Problem with Display, From<ToString> traits

Hi,
I hit an interesting problem with this code (simplified):

use std::fmt;

struct Dummy(String);

impl<T:ToString> From<T> for Dummy {
    fn from(t:T) -> Self {
        Dummy(t.to_string())
    }
}

impl fmt::Display for Dummy {
    fn fmt(&self, f: &mut fmt::Formatter<'_>) -> fmt::Result {
        write!(f, "Dummy: {}", self.0)
    }
}

fn main() {
    let d:Dummy  = "Dummy".into();
    println!("Hello, {}", d);
}

Code does not compile due to this error:

 Compiling playground v0.0.1 (/playground)
error[E0119]: conflicting implementations of trait `std::convert::From<Dummy>` for type `Dummy`:
 --> src/main.rs:5:1
  |
5 | impl<T:ToString> From<T> for Dummy {
  | ^^^^^^^^^^^^^^^^^^^^^^^^^^^^^^^^^^
  |
  = note: conflicting implementation in crate `core`:
          - impl<T> std::convert::From<T> for T;

Here is code on playground: Rust Playground

I think I roughly know what is going on:

  • ToString is automatically implemented for types implementing Display
  • thus in my implementation of impl<T:ToString> From<T> for Dummy T also matches Dummy
  • but there is also impl<T> From<T> for T in std, which also matches Dummy

and thus the conflict.

I guess in future specialization can resolve it. In the meanwhile is there any way how to implement these traits for Dummy - e.g. it can be both From<ToString> and Display ?

1 Like

How about impl<T: ToString + !fmt::Display>, does that work?

I guess, you don't want to rule out types that implement Display. In that case create DummyTrait that is only implemented for Dummy and then do impl<T: ToString + !DummyTrait>.

2 Likes

Also I quickly tried nightly with #![feature(specialization)], but it also does not work. So I'd also be interesting why specialization is not working in this case - impl<T:ToString> From<T> for Dummy should be more special that impl<T> From<T> for T?

  |
7 | impl<T:ToString+!DummyTrait> From<T> for Dummy {
  |                ^^^^^^^^^^^^ negative bounds are not supported

So this does not work - see some discussion here Need negative trait bound · Issue #42721 · rust-lang/rust · GitHub

That's a shame. Would've been too easy, of course.

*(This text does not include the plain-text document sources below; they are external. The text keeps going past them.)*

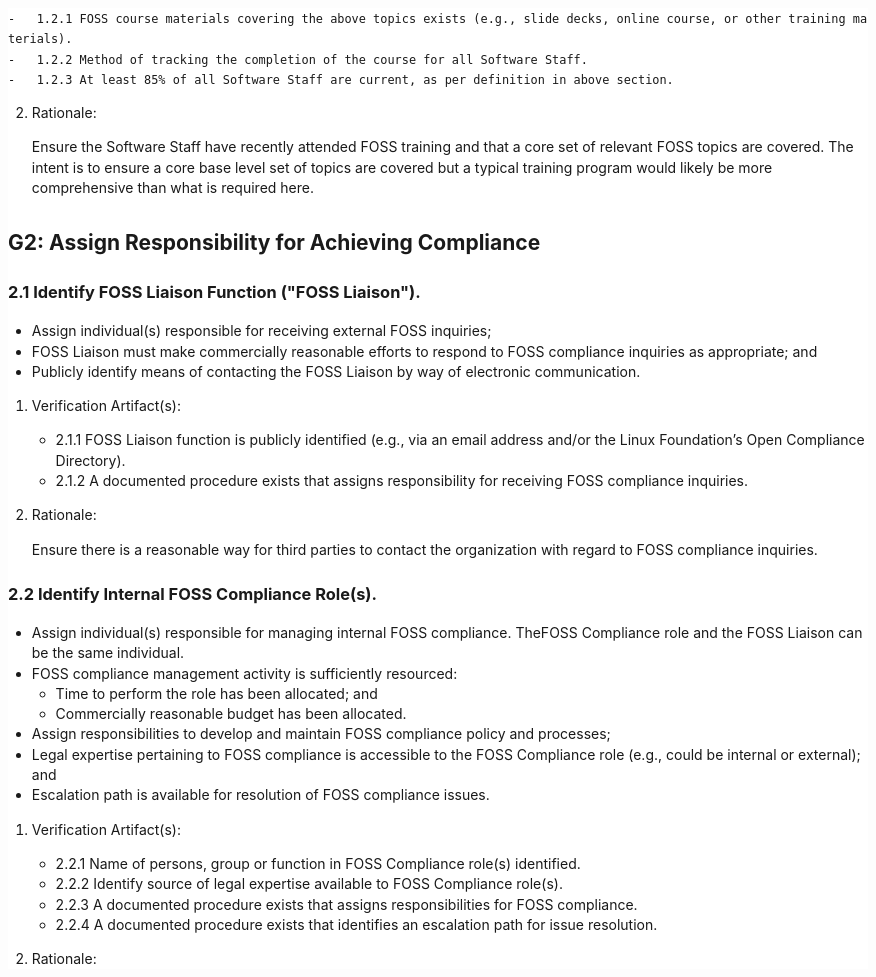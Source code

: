     -   1.2.1 FOSS course materials covering the above topics exists (e.g., slide decks, online course, or other training materials).
    -   1.2.2 Method of tracking the completion of the course for all Software Staff.
    -   1.2.3 At least 85% of all Software Staff are current, as per definition in above section.

2.  Rationale:

    Ensure the Software Staff have recently attended FOSS training and that a core set of relevant FOSS topics are covered. The intent is to ensure a core base level set of topics are covered but a typical training program would likely be more comprehensive than what is required here. 

## G2: Assign Responsibility for Achieving Compliance<a id="orgheadline16"></a>

### 2.1 Identify FOSS Liaison Function ("FOSS Liaison").<a id="orgheadline12"></a>

-   Assign individual(s) responsible for receiving external FOSS inquiries;
-   FOSS Liaison must make commercially reasonable efforts to respond to FOSS compliance inquiries as appropriate; and
-   Publicly identify means of contacting the FOSS Liaison by way of electronic communication.

1.  Verification Artifact(s):

    -   2.1.1 FOSS Liaison function is publicly identified (e.g., via an email address and/or the Linux Foundation’s Open Compliance Directory).
    -   2.1.2 A documented procedure exists that assigns responsibility for receiving FOSS compliance inquiries.

2.  Rationale:

    Ensure there is a reasonable way for third parties to contact the organization with regard to FOSS compliance inquiries. 

### 2.2 Identify Internal FOSS Compliance Role(s).<a id="orgheadline15"></a>

-   Assign individual(s) responsible for managing internal FOSS compliance. TheFOSS Compliance role and the FOSS Liaison can be the same individual.
-   FOSS compliance management activity is sufficiently resourced: 
    -   Time to perform the role has been allocated; and
    -   Commercially reasonable budget has been allocated.
-   Assign responsibilities to develop and maintain FOSS compliance policy and processes;
-   Legal expertise pertaining to FOSS compliance is accessible to the FOSS Compliance role (e.g., could be internal or external); and
-   Escalation path is available for resolution of FOSS compliance issues.

1.  Verification Artifact(s):

    -   2.2.1 Name of persons, group or function in FOSS Compliance role(s) identified.
    -   2.2.2 Identify source of legal expertise available to FOSS Compliance role(s).
    -   2.2.3 A documented procedure exists that assigns responsibilities for FOSS compliance.
    -   2.2.4 A documented procedure exists that identifies an escalation path for issue resolution.

2.  Rationale:
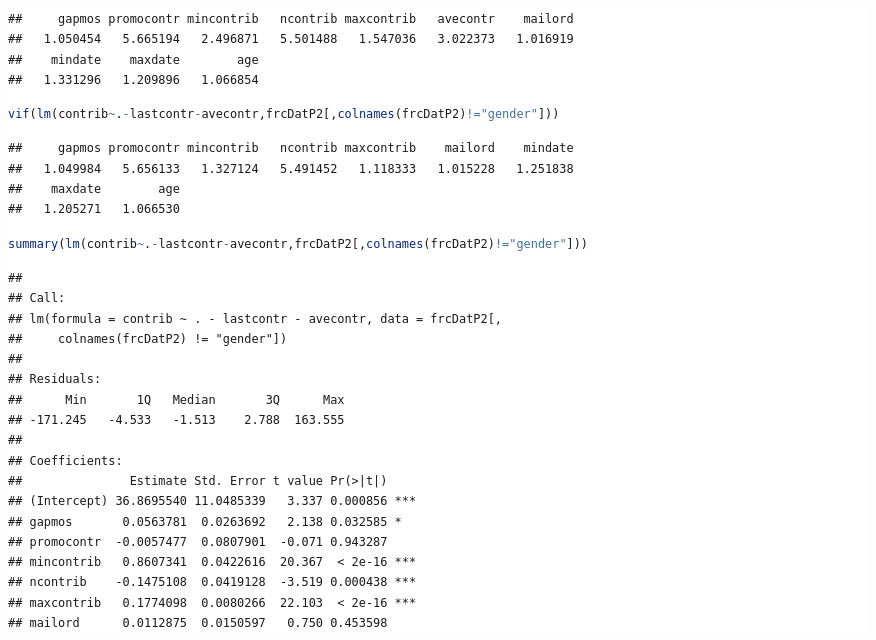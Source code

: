     ##     gapmos promocontr mincontrib   ncontrib maxcontrib   avecontr    mailord 
    ##   1.050454   5.665194   2.496871   5.501488   1.547036   3.022373   1.016919 
    ##    mindate    maxdate        age 
    ##   1.331296   1.209896   1.066854

``` r
vif(lm(contrib~.-lastcontr-avecontr,frcDatP2[,colnames(frcDatP2)!="gender"]))
```

    ##     gapmos promocontr mincontrib   ncontrib maxcontrib    mailord    mindate 
    ##   1.049984   5.656133   1.327124   5.491452   1.118333   1.015228   1.251838 
    ##    maxdate        age 
    ##   1.205271   1.066530

``` r
summary(lm(contrib~.-lastcontr-avecontr,frcDatP2[,colnames(frcDatP2)!="gender"]))
```

    ## 
    ## Call:
    ## lm(formula = contrib ~ . - lastcontr - avecontr, data = frcDatP2[, 
    ##     colnames(frcDatP2) != "gender"])
    ## 
    ## Residuals:
    ##      Min       1Q   Median       3Q      Max 
    ## -171.245   -4.533   -1.513    2.788  163.555 
    ## 
    ## Coefficients:
    ##               Estimate Std. Error t value Pr(>|t|)    
    ## (Intercept) 36.8695540 11.0485339   3.337 0.000856 ***
    ## gapmos       0.0563781  0.0263692   2.138 0.032585 *  
    ## promocontr  -0.0057477  0.0807901  -0.071 0.943287    
    ## mincontrib   0.8607341  0.0422616  20.367  < 2e-16 ***
    ## ncontrib    -0.1475108  0.0419128  -3.519 0.000438 ***
    ## maxcontrib   0.1774098  0.0080266  22.103  < 2e-16 ***
    ## mailord      0.0112875  0.0150597   0.750 0.453598    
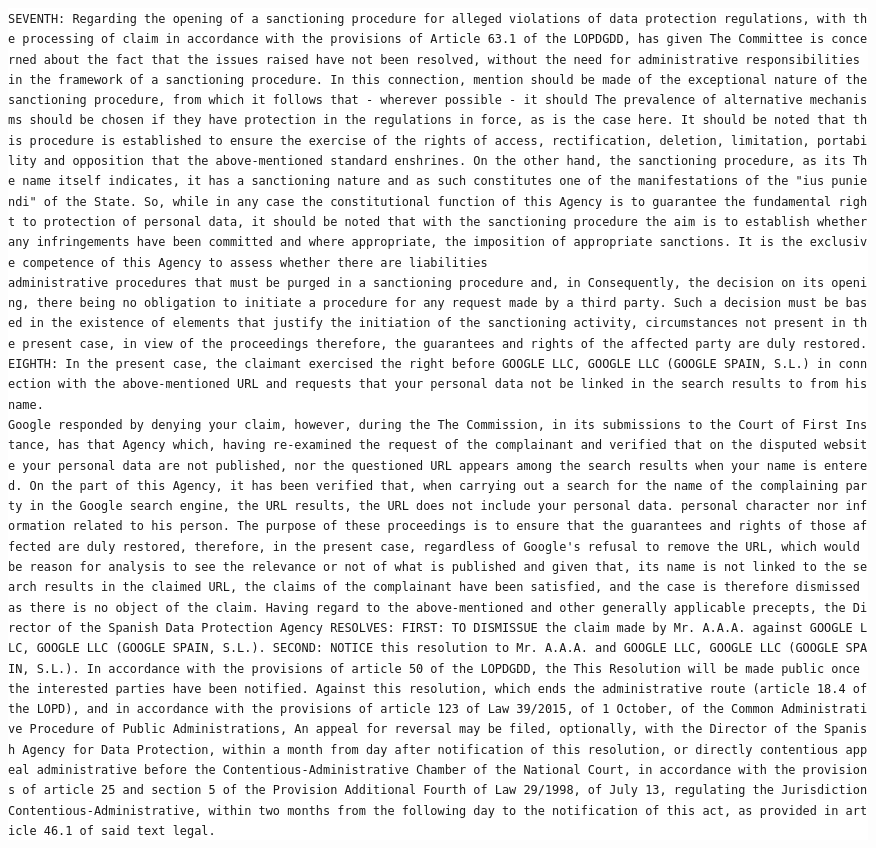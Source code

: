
 ```
SEVENTH: Regarding the opening of a sanctioning procedure for alleged violations of data protection regulations, with the processing of claim in accordance with the provisions of Article 63.1 of the LOPDGDD, has given The Committee is concerned about the fact that the issues raised have not been resolved, without the need for administrative responsibilities in the framework of a sanctioning procedure. In this connection, mention should be made of the exceptional nature of the sanctioning procedure, from which it follows that - wherever possible - it should The prevalence of alternative mechanisms should be chosen if they have protection in the regulations in force, as is the case here. It should be noted that this procedure is established to ensure the exercise of the rights of access, rectification, deletion, limitation, portability and opposition that the above-mentioned standard enshrines. On the other hand, the sanctioning procedure, as its The name itself indicates, it has a sanctioning nature and as such constitutes one of the manifestations of the "ius puniendi" of the State. So, while in any case the constitutional function of this Agency is to guarantee the fundamental right to protection of personal data, it should be noted that with the sanctioning procedure the aim is to establish whether any infringements have been committed and where appropriate, the imposition of appropriate sanctions. It is the exclusive competence of this Agency to assess whether there are liabilities
administrative procedures that must be purged in a sanctioning procedure and, in Consequently, the decision on its opening, there being no obligation to initiate a procedure for any request made by a third party. Such a decision must be based in the existence of elements that justify the initiation of the sanctioning activity, circumstances not present in the present case, in view of the proceedings therefore, the guarantees and rights of the affected party are duly restored.
EIGHTH: In the present case, the claimant exercised the right before GOOGLE LLC, GOOGLE LLC (GOOGLE SPAIN, S.L.) in connection with the above-mentioned URL and requests that your personal data not be linked in the search results to from his name.
Google responded by denying your claim, however, during the The Commission, in its submissions to the Court of First Instance, has that Agency which, having re-examined the request of the complainant and verified that on the disputed website your personal data are not published, nor the questioned URL appears among the search results when your name is entered. On the part of this Agency, it has been verified that, when carrying out a search for the name of the complaining party in the Google search engine, the URL results, the URL does not include your personal data. personal character nor information related to his person. The purpose of these proceedings is to ensure that the guarantees and rights of those affected are duly restored, therefore, in the present case, regardless of Google's refusal to remove the URL, which would be reason for analysis to see the relevance or not of what is published and given that, its name is not linked to the search results in the claimed URL, the claims of the complainant have been satisfied, and the case is therefore dismissed as there is no object of the claim. Having regard to the above-mentioned and other generally applicable precepts, the Director of the Spanish Data Protection Agency RESOLVES: FIRST: TO DISMISSUE the claim made by Mr. A.A.A. against GOOGLE LLC, GOOGLE LLC (GOOGLE SPAIN, S.L.). SECOND: NOTICE this resolution to Mr. A.A.A. and GOOGLE LLC, GOOGLE LLC (GOOGLE SPAIN, S.L.). In accordance with the provisions of article 50 of the LOPDGDD, the This Resolution will be made public once the interested parties have been notified. Against this resolution, which ends the administrative route (article 18.4 of the LOPD), and in accordance with the provisions of article 123 of Law 39/2015, of 1 October, of the Common Administrative Procedure of Public Administrations, An appeal for reversal may be filed, optionally, with the Director of the Spanish Agency for Data Protection, within a month from day after notification of this resolution, or directly contentious appeal administrative before the Contentious-Administrative Chamber of the National Court, in accordance with the provisions of article 25 and section 5 of the Provision Additional Fourth of Law 29/1998, of July 13, regulating the Jurisdiction Contentious-Administrative, within two months from the following day to the notification of this act, as provided in article 46.1 of said text legal.

```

So no solution? Any ideas anybody?

No, you can't have From<T: ToString> and Display implementing for the same type. Find another solution, e.g. don't use the From trait:

impl Dummy {
    pub fn new<T: ToString>(t: T) -> Dummy {
        Dummy(t.to_string())
    }
}

Thanks, understood, it's how std traits are set up.
But still wonder why specialization does not work? I thought that impl<T:ToString> From<T> for Dummy should be more 'special' sot it should fix the conflict?

To use specialization you have to mark one of them default, but since the one in std is the more general one, that is the one that needs the default marker, so you can't add it.

Oh, I see, but why I can have default for more specific type (implementing for my local type Dummy), if this type is local to crate it cannot do any harm elsewhere, or could it?

Since the one in the standard library is not marked default, other crates would be able to assume that, even in generic code, that if they call this implementation, they get the one in the standard library. If you could override it, that crate would not be able to assume this.